July/August 2015 Issue
Editor's Note: The Kindest Care
Our cover story was generated by an editorial in the Journal of the American Medical Association by several ethicists who view the deinstitutionalization movement of the 1960s and 1970s as a failure of the community mental health system to meet the needs of people with the most severe mental illnesses. Instead, they contend, it has turned into "transinstitutionalization" in which those with severe mental illnesses have been sentenced to jails and prisons, been frequent visitors in emergency departments, and become victims of violence and abuse. They argue that the only way they can receive humane care is in the structured setting of an institution, an "asylum," but not with the negative connotation of those of years gone by.
Social Work Today asked many social workers about their thoughts on this idea and most disagreed with a return to large-scale institutionalization. According to Phyllis Solomon, PhD, a professor at the University of Pennsylvania School of Social Policy & Practice, just because the community mental health system hasn't figured out a way to best treat the people with the most severe mental illness, that doesn't mean they should be isolated in institutions.

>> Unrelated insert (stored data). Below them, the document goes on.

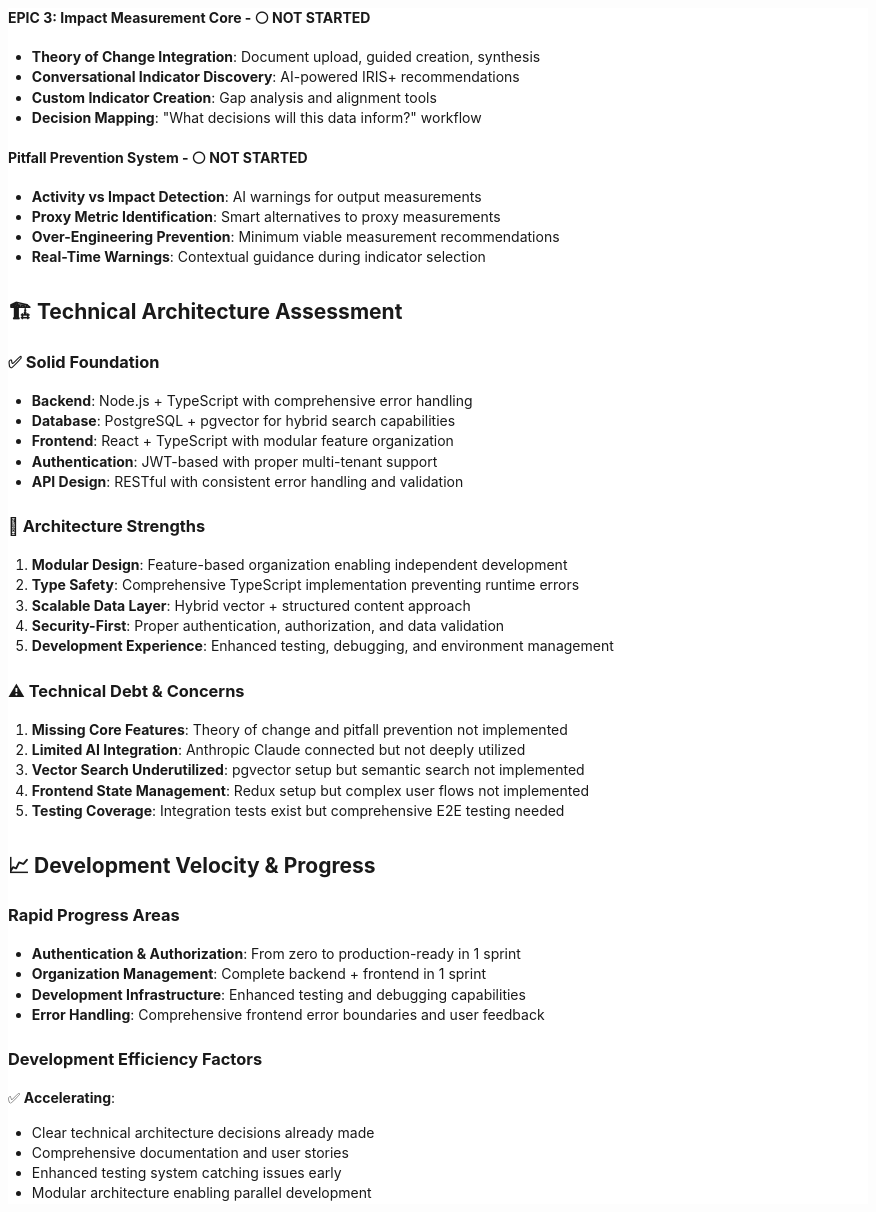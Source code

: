 #### **EPIC 3: Impact Measurement Core** - ⚪ NOT STARTED
- **Theory of Change Integration**: Document upload, guided creation, synthesis
- **Conversational Indicator Discovery**: AI-powered IRIS+ recommendations  
- **Custom Indicator Creation**: Gap analysis and alignment tools
- **Decision Mapping**: "What decisions will this data inform?" workflow

#### **Pitfall Prevention System** - ⚪ NOT STARTED
- **Activity vs Impact Detection**: AI warnings for output measurements
- **Proxy Metric Identification**: Smart alternatives to proxy measurements
- **Over-Engineering Prevention**: Minimum viable measurement recommendations
- **Real-Time Warnings**: Contextual guidance during indicator selection

## 🏗️ Technical Architecture Assessment

### ✅ **Solid Foundation**
- **Backend**: Node.js + TypeScript with comprehensive error handling
- **Database**: PostgreSQL + pgvector for hybrid search capabilities
- **Frontend**: React + TypeScript with modular feature organization
- **Authentication**: JWT-based with proper multi-tenant support
- **API Design**: RESTful with consistent error handling and validation

### 🔧 **Architecture Strengths**
1. **Modular Design**: Feature-based organization enabling independent development
2. **Type Safety**: Comprehensive TypeScript implementation preventing runtime errors
3. **Scalable Data Layer**: Hybrid vector + structured content approach
4. **Security-First**: Proper authentication, authorization, and data validation
5. **Development Experience**: Enhanced testing, debugging, and environment management

### ⚠️ **Technical Debt & Concerns**
1. **Missing Core Features**: Theory of change and pitfall prevention not implemented
2. **Limited AI Integration**: Anthropic Claude connected but not deeply utilized
3. **Vector Search Underutilized**: pgvector setup but semantic search not implemented
4. **Frontend State Management**: Redux setup but complex user flows not implemented
5. **Testing Coverage**: Integration tests exist but comprehensive E2E testing needed

## 📈 Development Velocity & Progress

### **Rapid Progress Areas**
- **Authentication & Authorization**: From zero to production-ready in 1 sprint
- **Organization Management**: Complete backend + frontend in 1 sprint  
- **Development Infrastructure**: Enhanced testing and debugging capabilities
- **Error Handling**: Comprehensive frontend error boundaries and user feedback

### **Development Efficiency Factors**
✅ **Accelerating**:
- Clear technical architecture decisions already made
- Comprehensive documentation and user stories
- Enhanced testing system catching issues early
- Modular architecture enabling parallel development
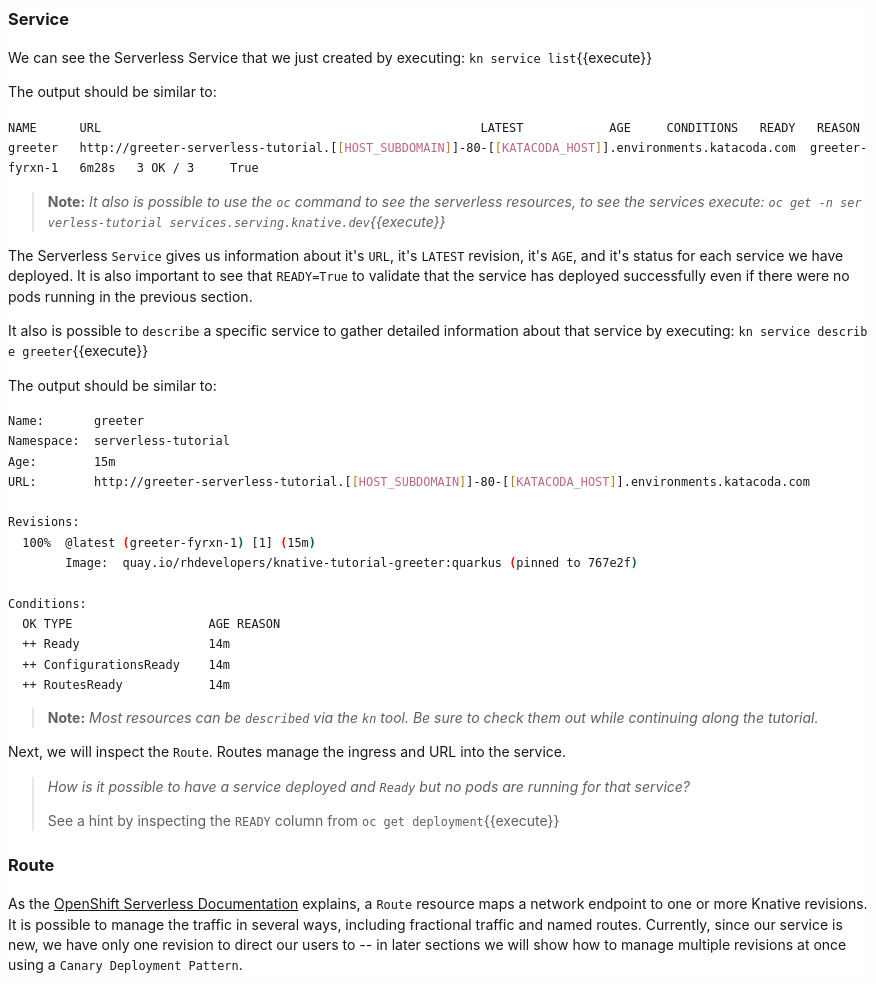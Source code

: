 ### Service
We can see the Serverless Service that we just created by executing: `kn service list`{{execute}}

The output should be similar to:

```bash
NAME      URL                                                     LATEST            AGE     CONDITIONS   READY   REASON
greeter   http://greeter-serverless-tutorial.[[HOST_SUBDOMAIN]]-80-[[KATACODA_HOST]].environments.katacoda.com  greeter-fyrxn-1   6m28s   3 OK / 3     True    
```

> **Note:** *It also is possible to use the `oc` command to see the serverless resources, to see the services execute: `oc get -n serverless-tutorial services.serving.knative.dev`{{execute}}*

The Serverless `Service` gives us information about it's `URL`, it's `LATEST` revision, it's `AGE`, and it's status for each service we have deployed.  It is also important to see that `READY=True` to validate that the service has deployed successfully even if there were no pods running in the previous section.

It also is possible to `describe` a specific service to gather detailed information about that service by executing: `kn service describe greeter`{{execute}}

The output should be similar to:
```bash
Name:       greeter
Namespace:  serverless-tutorial
Age:        15m
URL:        http://greeter-serverless-tutorial.[[HOST_SUBDOMAIN]]-80-[[KATACODA_HOST]].environments.katacoda.com

Revisions:  
  100%  @latest (greeter-fyrxn-1) [1] (15m)
        Image:  quay.io/rhdevelopers/knative-tutorial-greeter:quarkus (pinned to 767e2f)

Conditions:  
  OK TYPE                   AGE REASON
  ++ Ready                  14m 
  ++ ConfigurationsReady    14m 
  ++ RoutesReady            14m 
```

> **Note:** *Most resources can be `described` via the `kn` tool.  Be sure to check them out while continuing along the tutorial.*

Next, we will inspect the `Route`.  Routes manage the ingress and URL into the service.

> *How is it possible to have a service deployed and `Ready` but no pods are running for that service?*
>
> See a hint by inspecting the `READY` column from `oc get deployment`{{execute}}

### Route
As the [OpenShift Serverless Documentation][ocp-serving-components] explains, a `Route` resource maps a network endpoint to one or more Knative revisions. It is possible to manage the traffic in several ways, including fractional traffic and named routes.  Currently, since our service is new, we have only one revision to direct our users to -- in later sections we will show how to manage multiple revisions at once using a `Canary Deployment Pattern`.


[ocp-serving-components]: https://docs.openshift.com/container-platform/4.4/serverless/knative_serving/serverless-knative-serving.html#serverless-serving-resources_serverless-knative-serving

"I don't think there are easy answers, but I certainly don't think we should go back to institutions," Solomon says. "We should figure out a way to do it in the community."
Solomon says more social workers need to open themselves up to working with clients with serious mental illness. Sometimes these clients are seen as the "impossible" cases and work with them is seen as beneath the level of highly educated social workers. Social workers' talents, advocacy skills, and focus on the whole person could go a long way in helping these clients thrive in the community and avoid institutionalization, Solomon says.
And wouldn't this indeed be the kindest care?